Las políticas de apoyo a los combustibles fósiles dificultan el ascenso del sector de las fuentes limpias

Proyecto de energías renovables en Túnez.
Proyecto de energías renovables en Túnez.

Los países de la ribera sur del Mediterráneo poseen, en un principio, condiciones excelentes para el desarrollo de algunas energías renovables. El viento no escasea, y menos aún lo hace el sol. Sin embargo, el peso de estas fuentes es aún escaso. Tanto, que en el caso de Túnez, “las energías renovables representan alrededor del 3% de la producción energética total”, explica Julien Mauduit, responsable de operaciones del Banco Europeo para la Reconstrucción y el Desarrollo (EBRD, en inglés). Un proyecto coordinado por el EBRD y la Unión por el Mediterráneo (UfM, por sus siglas en inglés) e intenta incentivar industria privada que pueda aprovechar este potencial.

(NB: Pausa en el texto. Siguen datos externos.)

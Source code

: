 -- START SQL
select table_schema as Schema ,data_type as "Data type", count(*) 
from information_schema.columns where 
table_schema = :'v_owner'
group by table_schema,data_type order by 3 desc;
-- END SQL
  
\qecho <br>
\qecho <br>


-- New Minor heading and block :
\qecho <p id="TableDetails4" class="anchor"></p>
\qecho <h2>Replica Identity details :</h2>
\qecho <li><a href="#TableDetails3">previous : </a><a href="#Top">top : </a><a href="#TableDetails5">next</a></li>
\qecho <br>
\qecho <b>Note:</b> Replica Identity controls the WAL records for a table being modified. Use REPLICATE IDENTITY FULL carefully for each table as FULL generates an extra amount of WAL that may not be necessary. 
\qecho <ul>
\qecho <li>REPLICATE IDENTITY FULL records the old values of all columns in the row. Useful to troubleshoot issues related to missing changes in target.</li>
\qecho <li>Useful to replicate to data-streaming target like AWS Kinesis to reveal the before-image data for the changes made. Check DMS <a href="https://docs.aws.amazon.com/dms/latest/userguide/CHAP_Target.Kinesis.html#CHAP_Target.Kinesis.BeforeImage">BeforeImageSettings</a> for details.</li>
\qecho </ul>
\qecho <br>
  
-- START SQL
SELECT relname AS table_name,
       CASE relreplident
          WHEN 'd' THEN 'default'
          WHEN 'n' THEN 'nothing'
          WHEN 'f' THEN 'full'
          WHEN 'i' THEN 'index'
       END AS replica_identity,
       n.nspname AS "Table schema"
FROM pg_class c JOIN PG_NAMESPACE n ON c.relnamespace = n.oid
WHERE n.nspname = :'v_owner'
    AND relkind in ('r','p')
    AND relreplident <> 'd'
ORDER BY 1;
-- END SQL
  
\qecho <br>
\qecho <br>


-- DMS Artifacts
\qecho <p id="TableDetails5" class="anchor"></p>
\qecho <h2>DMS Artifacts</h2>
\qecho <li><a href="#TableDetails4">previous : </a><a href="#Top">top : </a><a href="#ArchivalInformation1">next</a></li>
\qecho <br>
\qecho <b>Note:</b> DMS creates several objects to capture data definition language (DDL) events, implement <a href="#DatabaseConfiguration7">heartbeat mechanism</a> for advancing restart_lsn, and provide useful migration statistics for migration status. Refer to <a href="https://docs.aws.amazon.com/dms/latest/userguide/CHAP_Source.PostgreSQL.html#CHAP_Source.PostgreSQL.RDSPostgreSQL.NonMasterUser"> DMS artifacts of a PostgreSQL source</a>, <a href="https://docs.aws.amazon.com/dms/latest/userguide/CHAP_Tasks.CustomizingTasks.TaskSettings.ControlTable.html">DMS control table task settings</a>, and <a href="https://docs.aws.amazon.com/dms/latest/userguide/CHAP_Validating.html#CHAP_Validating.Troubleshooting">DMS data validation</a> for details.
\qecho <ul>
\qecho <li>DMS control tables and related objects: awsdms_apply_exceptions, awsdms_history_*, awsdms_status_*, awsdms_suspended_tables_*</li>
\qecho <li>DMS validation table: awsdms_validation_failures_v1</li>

La iniciativa se llama Marco para el Desarrollo de las Energías Renovables en el Mediterráneo sur y este, o Spref, en sus siglas en inglés. Dentro de esta, el Banco Europeo espera proporcionar 250 millones de euros en préstamos para la puesta de proyectos privados de generación de energías renovables en Marruecos, Túnez, Egipto y Jordania. Al mismo tiempo, el Banco internacional proporciona asistencia técnica a estos países para que adapten su legislación y animen al sector privado a construir plantas de generación de energías renovables. Los expertos, sin embargo, apuntan a que aún quedan obstáculos importantes. Entre ellos, las subvenciones con las que aún cuentan los combustibles fósiles y la capacidad de la red eléctrica para aguantar los cambios en la producción de electricidad de fuentes tan variables como el viento y el sol.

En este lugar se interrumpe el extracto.